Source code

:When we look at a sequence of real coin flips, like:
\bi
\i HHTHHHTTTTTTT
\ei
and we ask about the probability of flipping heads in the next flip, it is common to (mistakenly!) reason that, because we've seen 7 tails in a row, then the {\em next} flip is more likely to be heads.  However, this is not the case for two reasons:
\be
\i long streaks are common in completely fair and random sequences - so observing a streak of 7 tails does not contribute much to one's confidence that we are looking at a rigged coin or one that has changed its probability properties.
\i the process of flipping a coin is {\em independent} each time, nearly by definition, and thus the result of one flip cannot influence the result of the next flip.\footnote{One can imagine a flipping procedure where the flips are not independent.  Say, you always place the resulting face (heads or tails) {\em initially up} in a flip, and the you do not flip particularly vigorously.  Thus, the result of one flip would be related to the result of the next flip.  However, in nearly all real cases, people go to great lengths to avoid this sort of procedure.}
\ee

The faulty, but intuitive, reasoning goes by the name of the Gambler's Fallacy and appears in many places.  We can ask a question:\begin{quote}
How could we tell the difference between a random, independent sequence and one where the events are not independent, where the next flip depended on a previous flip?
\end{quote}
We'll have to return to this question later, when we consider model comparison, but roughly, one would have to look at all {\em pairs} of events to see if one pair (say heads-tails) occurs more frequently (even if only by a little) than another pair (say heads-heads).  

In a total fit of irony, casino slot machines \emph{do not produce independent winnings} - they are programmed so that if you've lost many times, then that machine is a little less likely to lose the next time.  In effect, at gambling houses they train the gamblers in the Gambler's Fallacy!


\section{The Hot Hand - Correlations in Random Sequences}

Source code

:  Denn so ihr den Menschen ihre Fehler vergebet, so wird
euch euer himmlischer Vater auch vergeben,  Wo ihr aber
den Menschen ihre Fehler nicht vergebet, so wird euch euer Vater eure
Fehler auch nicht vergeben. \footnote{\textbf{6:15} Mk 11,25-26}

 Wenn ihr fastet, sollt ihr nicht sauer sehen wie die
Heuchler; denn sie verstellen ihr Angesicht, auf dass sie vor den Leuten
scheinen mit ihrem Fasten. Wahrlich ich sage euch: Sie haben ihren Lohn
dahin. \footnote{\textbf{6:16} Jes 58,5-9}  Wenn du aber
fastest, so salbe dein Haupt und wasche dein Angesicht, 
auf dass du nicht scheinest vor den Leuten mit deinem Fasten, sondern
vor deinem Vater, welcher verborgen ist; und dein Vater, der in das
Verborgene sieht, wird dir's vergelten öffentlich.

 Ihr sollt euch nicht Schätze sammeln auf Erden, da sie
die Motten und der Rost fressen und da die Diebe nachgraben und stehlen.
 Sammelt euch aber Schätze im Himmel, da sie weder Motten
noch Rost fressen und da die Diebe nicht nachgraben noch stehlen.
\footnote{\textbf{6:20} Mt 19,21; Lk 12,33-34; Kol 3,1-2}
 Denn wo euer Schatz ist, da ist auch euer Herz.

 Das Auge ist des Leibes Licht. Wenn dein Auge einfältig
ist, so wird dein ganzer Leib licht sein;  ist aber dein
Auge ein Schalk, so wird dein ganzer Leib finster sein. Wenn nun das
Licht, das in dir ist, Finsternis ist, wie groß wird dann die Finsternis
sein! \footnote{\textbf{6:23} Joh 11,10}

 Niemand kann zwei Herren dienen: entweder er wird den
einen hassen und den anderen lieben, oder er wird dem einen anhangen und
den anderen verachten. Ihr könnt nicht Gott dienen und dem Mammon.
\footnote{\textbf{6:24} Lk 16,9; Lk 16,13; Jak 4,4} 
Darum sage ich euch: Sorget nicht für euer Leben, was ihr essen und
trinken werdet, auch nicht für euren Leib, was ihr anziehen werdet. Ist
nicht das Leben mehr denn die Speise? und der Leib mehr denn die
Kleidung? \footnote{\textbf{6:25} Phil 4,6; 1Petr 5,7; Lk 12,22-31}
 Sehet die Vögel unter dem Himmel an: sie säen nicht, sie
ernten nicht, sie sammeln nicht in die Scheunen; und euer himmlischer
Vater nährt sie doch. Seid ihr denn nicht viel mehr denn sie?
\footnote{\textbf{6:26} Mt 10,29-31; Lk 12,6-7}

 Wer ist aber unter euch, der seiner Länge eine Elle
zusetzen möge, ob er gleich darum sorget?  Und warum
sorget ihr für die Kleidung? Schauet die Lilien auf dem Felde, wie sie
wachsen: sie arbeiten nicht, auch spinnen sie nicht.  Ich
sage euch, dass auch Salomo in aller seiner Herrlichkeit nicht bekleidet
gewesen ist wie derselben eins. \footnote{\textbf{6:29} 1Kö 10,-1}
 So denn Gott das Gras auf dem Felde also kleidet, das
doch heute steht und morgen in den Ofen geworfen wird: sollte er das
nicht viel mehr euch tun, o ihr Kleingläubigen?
* * *
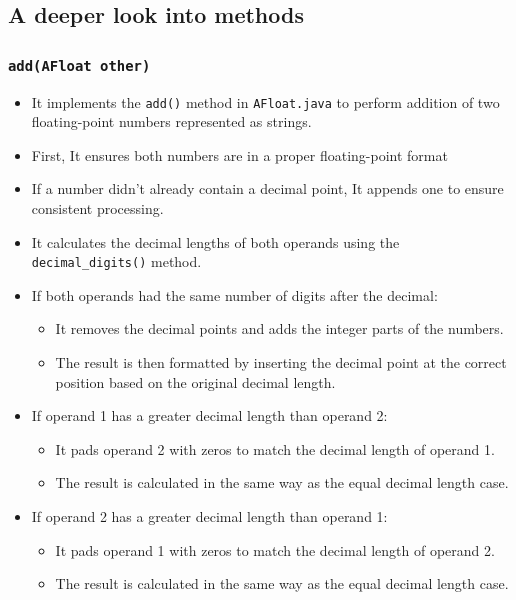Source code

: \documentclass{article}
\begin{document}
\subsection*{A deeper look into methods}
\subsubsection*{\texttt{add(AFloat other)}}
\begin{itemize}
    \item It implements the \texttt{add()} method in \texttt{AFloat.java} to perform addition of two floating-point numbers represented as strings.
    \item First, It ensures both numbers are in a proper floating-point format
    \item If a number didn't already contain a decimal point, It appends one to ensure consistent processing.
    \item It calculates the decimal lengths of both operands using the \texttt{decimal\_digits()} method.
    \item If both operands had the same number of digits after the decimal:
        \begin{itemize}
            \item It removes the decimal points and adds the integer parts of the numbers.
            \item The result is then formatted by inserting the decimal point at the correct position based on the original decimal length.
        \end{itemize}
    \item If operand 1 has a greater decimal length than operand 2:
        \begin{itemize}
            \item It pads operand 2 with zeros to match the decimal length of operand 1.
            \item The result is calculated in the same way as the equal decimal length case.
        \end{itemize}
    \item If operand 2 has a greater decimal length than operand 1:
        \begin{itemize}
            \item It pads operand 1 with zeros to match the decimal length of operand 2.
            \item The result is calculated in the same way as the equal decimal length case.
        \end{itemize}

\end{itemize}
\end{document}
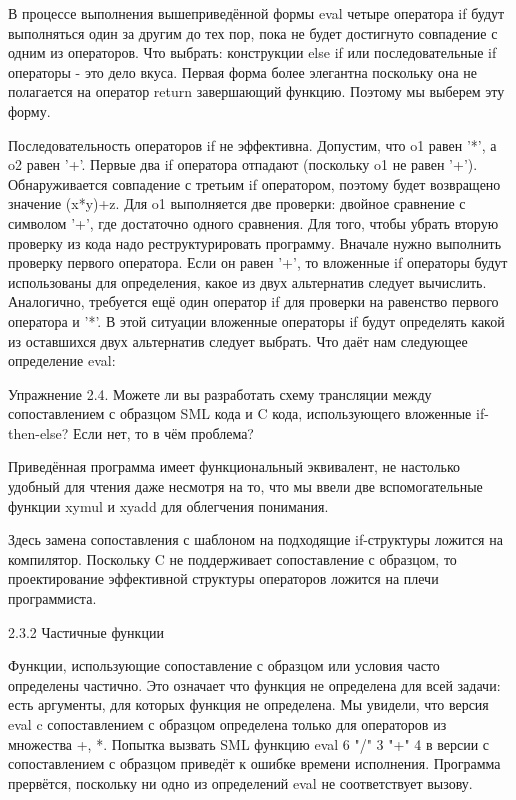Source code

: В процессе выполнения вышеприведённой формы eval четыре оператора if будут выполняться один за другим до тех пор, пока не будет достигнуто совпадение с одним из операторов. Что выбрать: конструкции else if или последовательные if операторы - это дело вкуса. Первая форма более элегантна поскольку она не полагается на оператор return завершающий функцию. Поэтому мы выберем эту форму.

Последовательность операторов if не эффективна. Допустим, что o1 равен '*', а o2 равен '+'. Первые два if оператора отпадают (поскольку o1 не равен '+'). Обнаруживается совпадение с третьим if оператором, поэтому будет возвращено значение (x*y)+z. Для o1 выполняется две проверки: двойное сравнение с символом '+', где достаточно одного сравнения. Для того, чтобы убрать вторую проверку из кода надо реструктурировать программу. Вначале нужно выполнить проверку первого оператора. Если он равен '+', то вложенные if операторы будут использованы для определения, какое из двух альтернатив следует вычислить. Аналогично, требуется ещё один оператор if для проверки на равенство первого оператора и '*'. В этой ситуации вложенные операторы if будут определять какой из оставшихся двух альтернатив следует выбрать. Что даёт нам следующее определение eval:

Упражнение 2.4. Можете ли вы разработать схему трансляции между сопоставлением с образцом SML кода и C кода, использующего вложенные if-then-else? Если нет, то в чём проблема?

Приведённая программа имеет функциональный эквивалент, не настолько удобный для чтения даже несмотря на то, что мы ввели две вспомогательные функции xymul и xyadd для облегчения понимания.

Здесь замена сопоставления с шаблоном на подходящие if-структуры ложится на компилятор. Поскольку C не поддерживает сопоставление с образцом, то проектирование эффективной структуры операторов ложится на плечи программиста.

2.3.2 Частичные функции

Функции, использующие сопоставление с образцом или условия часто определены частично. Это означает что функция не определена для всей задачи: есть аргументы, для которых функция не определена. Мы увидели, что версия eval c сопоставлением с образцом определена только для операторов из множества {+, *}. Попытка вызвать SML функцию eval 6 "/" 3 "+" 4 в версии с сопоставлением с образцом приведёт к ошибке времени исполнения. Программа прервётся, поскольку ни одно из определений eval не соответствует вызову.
--
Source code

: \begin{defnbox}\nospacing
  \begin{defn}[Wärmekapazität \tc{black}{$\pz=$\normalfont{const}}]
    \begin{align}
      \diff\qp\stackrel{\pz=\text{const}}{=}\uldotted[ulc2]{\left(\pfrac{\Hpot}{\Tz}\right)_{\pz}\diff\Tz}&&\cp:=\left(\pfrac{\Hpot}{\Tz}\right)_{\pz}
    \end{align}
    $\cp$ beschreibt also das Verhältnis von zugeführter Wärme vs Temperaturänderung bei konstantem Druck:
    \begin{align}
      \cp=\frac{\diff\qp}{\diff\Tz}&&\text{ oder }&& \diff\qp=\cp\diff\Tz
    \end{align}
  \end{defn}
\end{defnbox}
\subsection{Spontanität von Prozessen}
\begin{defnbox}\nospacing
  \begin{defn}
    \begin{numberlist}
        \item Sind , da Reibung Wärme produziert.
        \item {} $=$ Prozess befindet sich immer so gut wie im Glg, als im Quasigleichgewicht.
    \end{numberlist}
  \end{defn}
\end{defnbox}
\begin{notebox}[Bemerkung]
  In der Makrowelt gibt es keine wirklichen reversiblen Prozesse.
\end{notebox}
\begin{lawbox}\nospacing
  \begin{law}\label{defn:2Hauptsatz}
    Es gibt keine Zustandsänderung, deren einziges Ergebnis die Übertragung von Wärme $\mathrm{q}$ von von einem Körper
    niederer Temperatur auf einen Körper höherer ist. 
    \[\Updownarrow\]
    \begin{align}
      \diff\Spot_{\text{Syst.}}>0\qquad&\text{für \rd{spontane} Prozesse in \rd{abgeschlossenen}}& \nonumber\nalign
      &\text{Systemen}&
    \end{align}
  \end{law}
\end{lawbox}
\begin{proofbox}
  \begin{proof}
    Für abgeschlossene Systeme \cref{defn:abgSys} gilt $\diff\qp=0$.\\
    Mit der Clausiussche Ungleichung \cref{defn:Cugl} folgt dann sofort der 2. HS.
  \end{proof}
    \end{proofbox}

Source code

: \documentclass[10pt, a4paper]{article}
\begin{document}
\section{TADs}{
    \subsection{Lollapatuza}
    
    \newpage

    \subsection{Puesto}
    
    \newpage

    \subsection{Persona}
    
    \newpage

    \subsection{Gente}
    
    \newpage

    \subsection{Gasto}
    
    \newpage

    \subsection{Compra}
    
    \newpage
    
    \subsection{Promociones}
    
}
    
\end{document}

▶ YOUR TASK
From the records above, transcribe without alteration every line from the one with "wachsen: sie arbeiten" to the one with "nicht viel mehr euch", inclusive.

▶ OUTPUT FOR THIS TASK
wachsen: sie arbeiten nicht, auch spinnen sie nicht.  Ich
sage euch, dass auch Salomo in aller seiner Herrlichkeit nicht bekleidet
gewesen ist wie derselben eins. \footnote{\textbf{6:29} 1Kö 10,-1}
 So denn Gott das Gras auf dem Felde also kleidet, das
doch heute steht und morgen in den Ofen geworfen wird: sollte er das
nicht viel mehr euch tun, o ihr Kleingläubigen?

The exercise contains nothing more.